28 We then dropped down to Culduff which had a lovely beach and parking area, but a sign saying no camping etc. So on we drove and came across a beach called Tramore Bay and stopped here for the night. It is a small beach and is rocky just off the beach that you can walk on. A few houses up on the hill and that is all. The parking area has recently (very) been tarmaced, and there is a picnic table.
29 After Londonderry, we drove back to the main A2 and followed that through (bypassed) Limavaddy and to Downhill. I then saw a sign to Gortmore - with a viewpoint 3 miles. So here we are up on top of a 1 in 5 hill having driven around a mountain and drive a straight line and we are perched in a parking space right on top overlooking Magilligan Point with a fantastic view. Definitely a nice stop, no signs to say you can't stop the night either, which is good. Hang on it was a HOT day, must note that…
30 We wanted to see the Giant's Causeway before it rained if we could, Drove up and paid €5 to park, the car park and facilities are on Moyle District Council's land and you have to pay, even as an NT member. €1 for the audio visual show too. In the car park, we had asked if we could stay the night, the parking attendant, just said, "I didn't hear and winked at him". Another motorhome was there as well. So ask, and it may be granted.
31 Next afternoon we got to the Carrick-a-Rede rope bridge (NT) and parked up and walked the 1km down to the bridge. When we got back, we asked if it was possible to stop the night. We were told it wouldn't be a problem.

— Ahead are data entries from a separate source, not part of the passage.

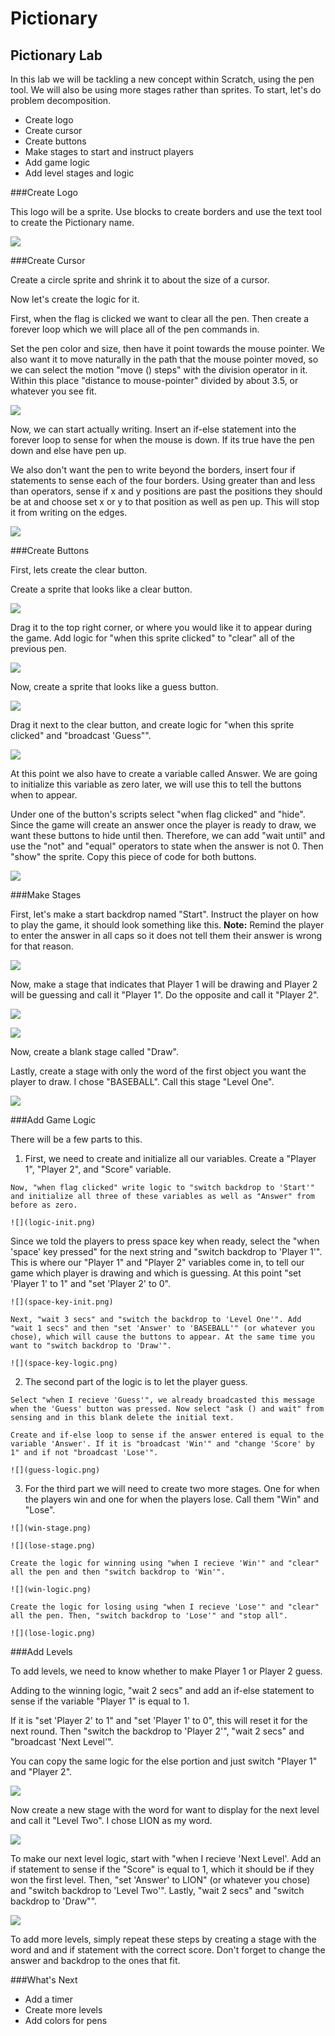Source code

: # Pictionary

## Pictionary Lab

In this lab we will be tackling a new concept within Scratch, using the pen tool. We will also be using more stages rather than sprites. To start, let's do problem decomposition.
 - Create logo
 - Create cursor
 - Create buttons
 - Make stages to start and instruct players
 - Add game logic
 - Add level stages and logic

###Create Logo

  This logo will be a sprite. Use blocks to create borders and use the text tool to create the Pictionary name.
  
  ![](logo.png)
  
###Create Cursor

  Create a circle sprite and shrink it to about the size of a cursor. 
  
  Now let's create the logic for it. 
  
  First, when the flag is clicked we want to clear all the pen. Then create a forever loop which we will place all of the pen commands in. 
  
  Set the pen color and size, then have it point towards the mouse pointer. We also want it to move naturally in the path that the mouse pointer moved, so we can select the motion "move () steps" with the division operator in it. Within this place "distance to mouse-pointer" divided by about 3.5, or whatever you see fit.
  
  ![](pen-init.png)
  
  Now, we can start actually writing. Insert an if-else statement into the forever loop to sense for when the mouse is down. If its true have the pen down and else have pen up. 
  
  We also don't want the pen to write beyond the borders, insert four if statements to sense each of the four borders. Using greater than and less than operators, sense if x and y positions are past the positions they should be at and choose set x or y to that position as well as pen up. This will stop it from writing on the edges.
  
  ![](cursor-logic.png)
  
###Create Buttons

  First, lets create the clear button. 
  
  Create a sprite that looks like a clear button. 
  
  ![](clear-sprite.png)
  
  Drag it to the top right corner, or where you would like it to appear during the game. Add logic for "when this sprite clicked" to "clear" all of the previous pen.
  
  ![](clear-logic.png)
  
  Now, create a sprite that looks like a guess button.
  
  ![](guess-sprite.png)
  
  Drag it next to the clear button, and create logic for "when this sprite clicked" and "broadcast 'Guess"".
  
  ![](guess-sprite-logic.png)
  
  At this point we also have to create a variable called Answer. We are going to initialize this variable as zero later, we will use this to tell the buttons when to appear.
  
  Under one of the button's scripts select "when flag clicked" and "hide". Since the game will create an answer once the player is ready to draw, we want these buttons to hide until then. Therefore, we can add "wait until" and use the "not" and "equal" operators to state when the answer is not 0. Then "show" the sprite. Copy this piece of code for both buttons.
  
  ![](button-show-logic.png)
  
###Make Stages

  First, let's make a start backdrop named "Start". Instruct the player on how to play the game, it should look something like this. **Note:** Remind the player to enter the answer in all caps so it does not tell them their answer is wrong for that reason.
  
  ![](start-stage.png)
  
  Now, make a stage that indicates that Player 1 will be drawing and Player 2 will be guessing and call it "Player 1". Do the opposite and call it "Player 2".
  
  ![](player-one-stage.png)
  
  ![](player-two-stage.png)
  
  Now, create a blank stage called "Draw".
  
  Lastly, create a stage with only the word of the first object you want the player to draw. I chose "BASEBALL". Call this stage "Level One".
  
  ![](level-one-stage.png)
  
###Add Game Logic

  There will be a few parts to this.

  1. First, we need to create and initialize all our variables. Create a "Player 1", "Player 2", and "Score" variable. 
  
    Now, "when flag clicked" write logic to "switch backdrop to 'Start'" and initialize all three of these variables as well as "Answer" from before as zero.
  
    ![](logic-init.png)
  
   Since we told the players to press space key when ready, select the "when 'space' key pressed" for the next string and "switch backdrop to 'Player 1'". This is where our "Player 1" and "Player 2" variables come in, to tell our game which player is drawing and which is guessing. At this point "set 'Player 1' to 1" and "set 'Player 2' to 0".
  
    ![](space-key-init.png)
  
    Next, "wait 3 secs" and "switch the backdrop to 'Level One'". Add "wait 1 secs" and then "set 'Answer' to 'BASEBALL'" (or whatever you chose), which will cause the buttons to appear. At the same time you want to "switch backdrop to 'Draw'".
  
    ![](space-key-logic.png)
  
  2. The second part of the logic is to let the player guess.
  
    Select "when I recieve 'Guess'", we already broadcasted this message when the 'Guess' button was pressed. Now select "ask () and wait" from sensing and in this blank delete the initial text. 

    Create and if-else loop to sense if the answer entered is equal to the variable 'Answer'. If it is "broadcast 'Win'" and "change 'Score' by 1" and if not "broadcast 'Lose'".
    
    ![](guess-logic.png)
    
  3. For the third part we will need to create two more stages. One for when the players win and one for when the players lose. Call them "Win" and "Lose".
  
    ![](win-stage.png)

    ![](lose-stage.png)
    
    Create the logic for winning using "when I recieve 'Win'" and "clear" all the pen and then "switch backdrop to 'Win'".
    
    ![](win-logic.png)
    
    Create the logic for losing using "when I recieve 'Lose'" and "clear" all the pen. Then, "switch backdrop to 'Lose'" and "stop all".
    
    ![](lose-logic.png)

###Add Levels

  To add levels, we need to know whether to make Player 1 or Player 2 guess.
  
  Adding to the winning logic, "wait 2 secs" and add an if-else statement to sense if the variable "Player 1" is equal to 1.
  
  If it is "set 'Player 2' to 1" and "set 'Player 1' to 0", this will reset it for the next round. Then "switch the backdrop to 'Player 2'", "wait 2 secs" and "broadcast 'Next Level'". 
  
  You can copy the same logic for the else portion and just switch "Player 1" and "Player 2".
  
  ![](winning-next-level-logic.png)
  
  Now create a new stage with the word for want to display for the next level and call it "Level Two". I chose LION as my word.
  
  ![](level-two-stage.png)
  
  To make our next level logic, start with "when I recieve 'Next Level'. Add an if statement to sense if the "Score" is equal to 1, which it should be if they won the first level. Then, "set 'Answer' to LION" (or whatever you chose) and "switch backdrop to 'Level Two'". Lastly, "wait 2 secs" and "switch backdrop to 'Draw"".
  
  ![](next-level-logic.png)
  
  To add more levels, simply repeat these steps by creating a stage with the word and and if statement with the correct score. Don't forget to change the answer and backdrop to the ones that fit. 
  
###What's Next
 - Add a timer 
 - Create more levels
 - Add colors for pens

Again ask, it is NT land.
32 We then drove down through Larne and Carrickfergus to Belfast, having decided to visit the National Ulster Folk and Transport Museum which is on the road to Bangor. We got here at 1500 and asked if it would be possible to stop the night in the car park as after speaking to the guy at the reception 2 hours would not be enough, he let us in for free then and we stopped in the car park (did get a knock later to check we were OK, explained we had asked) and he said he would be locking us in, we said no problem. We went to both museums the next day, and definitely worth a visit, very well done.
33 Did Mount Stewart (NT) and returned to near Mount Stewart to the Conningsbury Picnic Spot to stop for the night. It is very nice, but close to the A21, so somewhat noisier than usual as on that evening some young lads decided it was a race track for their motorbikes.
34 We decided to drive part of a tour and as there was a parking viewpoint at Spelga Dam, we would detour to that and stop the night if there were no signs saying no overnight camping. There aren't so we stopped.
35 From the Silent Valley (Belfast Water Reservoir, worth another visit) we drove some more around the Mourne Mountains and then back down to the coast. We went to Newcastle and then we drove back up into them again via another road, and found a night stop at a place called Slieve Meelmore 
36 Back into the South again now. Next stop for the night was a beach spot, very breezy, and we are facing the Irish sea, we are somewhere along between Dunany Point and Clogher Head, probably close to a place called Port.

©Carol Weaver
October 2003-10-09


----------



## Nora+Neil (May 1, 2005)

Here is website for garages who sell LPG in Ireland

http://www.ilpga.ie/index.htm


----------



## vmeldrew (May 3, 2007)

There are now aires at Carrickfergus, mentioned in report above, and at Whitehead 5 miles further north, and also at Broughshane near Ballymena in County Antrim.


----------



## wobby (May 1, 2005)

The connection in Ireland is the same as the UK. or at least it was last year when I lived there.

Wobby


----------